▶ Problem description: Return all lines in the data where the string "执行滤镜" can be found.

Saved data entries

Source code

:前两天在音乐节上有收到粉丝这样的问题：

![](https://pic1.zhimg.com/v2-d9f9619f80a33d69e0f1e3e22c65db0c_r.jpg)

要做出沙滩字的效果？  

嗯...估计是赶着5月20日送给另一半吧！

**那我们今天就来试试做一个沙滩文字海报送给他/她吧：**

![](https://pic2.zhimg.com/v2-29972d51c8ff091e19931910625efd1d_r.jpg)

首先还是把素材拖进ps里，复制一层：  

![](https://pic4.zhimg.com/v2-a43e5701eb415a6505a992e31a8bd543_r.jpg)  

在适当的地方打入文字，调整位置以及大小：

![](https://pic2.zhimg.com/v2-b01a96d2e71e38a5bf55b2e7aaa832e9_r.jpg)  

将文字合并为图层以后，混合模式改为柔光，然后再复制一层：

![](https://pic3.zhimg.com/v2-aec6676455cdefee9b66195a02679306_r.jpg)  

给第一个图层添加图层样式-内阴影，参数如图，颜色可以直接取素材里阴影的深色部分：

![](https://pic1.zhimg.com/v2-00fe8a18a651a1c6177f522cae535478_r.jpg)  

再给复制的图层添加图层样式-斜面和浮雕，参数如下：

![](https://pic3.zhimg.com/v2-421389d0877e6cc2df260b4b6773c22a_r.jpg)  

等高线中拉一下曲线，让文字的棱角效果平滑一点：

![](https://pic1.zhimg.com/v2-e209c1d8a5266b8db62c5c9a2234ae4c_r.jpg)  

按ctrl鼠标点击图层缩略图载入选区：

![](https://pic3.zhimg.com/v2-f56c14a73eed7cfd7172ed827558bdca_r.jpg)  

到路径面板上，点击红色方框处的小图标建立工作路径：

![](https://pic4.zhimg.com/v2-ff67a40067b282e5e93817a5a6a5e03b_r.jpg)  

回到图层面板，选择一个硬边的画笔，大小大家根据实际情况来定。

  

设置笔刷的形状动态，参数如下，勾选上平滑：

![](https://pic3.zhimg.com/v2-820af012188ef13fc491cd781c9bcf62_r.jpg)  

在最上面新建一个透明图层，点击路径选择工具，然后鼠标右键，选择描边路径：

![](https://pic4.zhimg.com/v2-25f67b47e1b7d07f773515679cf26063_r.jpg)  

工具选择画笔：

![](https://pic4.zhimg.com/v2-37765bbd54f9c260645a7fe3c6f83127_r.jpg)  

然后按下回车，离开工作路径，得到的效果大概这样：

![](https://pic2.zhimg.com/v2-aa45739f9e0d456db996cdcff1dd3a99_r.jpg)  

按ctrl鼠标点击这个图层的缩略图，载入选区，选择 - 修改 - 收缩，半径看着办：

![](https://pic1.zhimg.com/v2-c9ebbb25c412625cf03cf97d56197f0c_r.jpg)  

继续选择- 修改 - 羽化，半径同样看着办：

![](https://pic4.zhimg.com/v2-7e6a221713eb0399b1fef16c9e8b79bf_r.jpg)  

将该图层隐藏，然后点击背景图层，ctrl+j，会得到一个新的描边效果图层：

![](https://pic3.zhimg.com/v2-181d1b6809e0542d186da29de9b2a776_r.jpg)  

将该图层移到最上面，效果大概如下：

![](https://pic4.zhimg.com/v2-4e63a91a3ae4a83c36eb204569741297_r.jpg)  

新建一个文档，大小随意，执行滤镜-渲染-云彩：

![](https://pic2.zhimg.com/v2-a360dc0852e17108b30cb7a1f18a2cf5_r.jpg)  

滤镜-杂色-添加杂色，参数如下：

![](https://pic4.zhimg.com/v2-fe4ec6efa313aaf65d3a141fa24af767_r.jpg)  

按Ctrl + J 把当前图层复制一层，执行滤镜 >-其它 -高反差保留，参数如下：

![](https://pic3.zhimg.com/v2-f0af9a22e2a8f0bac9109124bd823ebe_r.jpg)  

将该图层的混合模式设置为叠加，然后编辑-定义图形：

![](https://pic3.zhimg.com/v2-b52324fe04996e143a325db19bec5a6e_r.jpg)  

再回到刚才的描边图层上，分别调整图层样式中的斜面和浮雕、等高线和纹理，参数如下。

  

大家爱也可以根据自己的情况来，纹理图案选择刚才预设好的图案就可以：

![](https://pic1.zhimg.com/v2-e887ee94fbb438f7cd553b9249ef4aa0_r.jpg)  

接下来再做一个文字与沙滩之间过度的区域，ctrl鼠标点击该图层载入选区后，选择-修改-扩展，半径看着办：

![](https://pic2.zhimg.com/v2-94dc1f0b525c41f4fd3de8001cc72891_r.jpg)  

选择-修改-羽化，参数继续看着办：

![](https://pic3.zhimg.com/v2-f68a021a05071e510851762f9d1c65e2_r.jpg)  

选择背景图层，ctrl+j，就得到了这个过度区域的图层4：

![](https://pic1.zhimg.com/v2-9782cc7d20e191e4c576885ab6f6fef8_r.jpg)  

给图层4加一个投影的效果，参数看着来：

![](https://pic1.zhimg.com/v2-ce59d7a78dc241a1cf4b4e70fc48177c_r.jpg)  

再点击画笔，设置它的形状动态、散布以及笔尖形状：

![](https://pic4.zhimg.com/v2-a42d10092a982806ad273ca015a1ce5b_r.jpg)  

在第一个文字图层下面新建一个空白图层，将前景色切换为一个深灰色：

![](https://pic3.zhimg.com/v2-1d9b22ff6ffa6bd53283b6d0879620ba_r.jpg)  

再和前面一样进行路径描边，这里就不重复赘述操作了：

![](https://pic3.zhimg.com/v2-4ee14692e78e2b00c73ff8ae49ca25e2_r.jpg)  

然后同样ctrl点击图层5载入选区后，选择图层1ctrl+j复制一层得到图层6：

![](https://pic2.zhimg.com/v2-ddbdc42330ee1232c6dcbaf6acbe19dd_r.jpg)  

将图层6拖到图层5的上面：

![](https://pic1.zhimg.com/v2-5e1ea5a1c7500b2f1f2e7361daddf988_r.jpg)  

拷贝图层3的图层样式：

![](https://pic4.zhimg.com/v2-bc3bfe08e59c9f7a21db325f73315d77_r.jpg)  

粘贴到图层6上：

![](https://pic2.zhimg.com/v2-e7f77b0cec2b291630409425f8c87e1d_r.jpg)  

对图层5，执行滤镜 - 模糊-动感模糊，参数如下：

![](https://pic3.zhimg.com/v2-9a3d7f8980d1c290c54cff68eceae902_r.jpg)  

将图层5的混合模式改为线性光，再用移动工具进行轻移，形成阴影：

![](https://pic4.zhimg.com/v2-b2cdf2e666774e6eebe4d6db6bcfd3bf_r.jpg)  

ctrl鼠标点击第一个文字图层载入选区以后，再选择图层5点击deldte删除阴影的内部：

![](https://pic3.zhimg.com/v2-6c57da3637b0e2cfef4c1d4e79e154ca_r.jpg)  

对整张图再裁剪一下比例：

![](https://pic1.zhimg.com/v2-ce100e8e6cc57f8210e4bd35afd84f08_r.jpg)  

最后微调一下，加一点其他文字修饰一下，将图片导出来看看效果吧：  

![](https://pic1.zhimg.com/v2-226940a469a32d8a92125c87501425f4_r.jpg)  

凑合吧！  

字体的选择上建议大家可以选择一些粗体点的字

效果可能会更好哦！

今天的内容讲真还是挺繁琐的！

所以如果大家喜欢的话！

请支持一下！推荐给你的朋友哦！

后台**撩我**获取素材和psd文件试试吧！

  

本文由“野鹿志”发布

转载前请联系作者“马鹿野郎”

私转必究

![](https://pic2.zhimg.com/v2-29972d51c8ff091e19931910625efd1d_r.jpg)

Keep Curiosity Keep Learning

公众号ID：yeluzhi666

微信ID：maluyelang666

▶ Solved problem:
新建一个文档，大小随意，执行滤镜-渲染-云彩：
按Ctrl + J 把当前图层复制一层，执行滤镜 >-其它 -高反差保留，参数如下：
对图层5，执行滤镜 - 模糊-动感模糊，参数如下：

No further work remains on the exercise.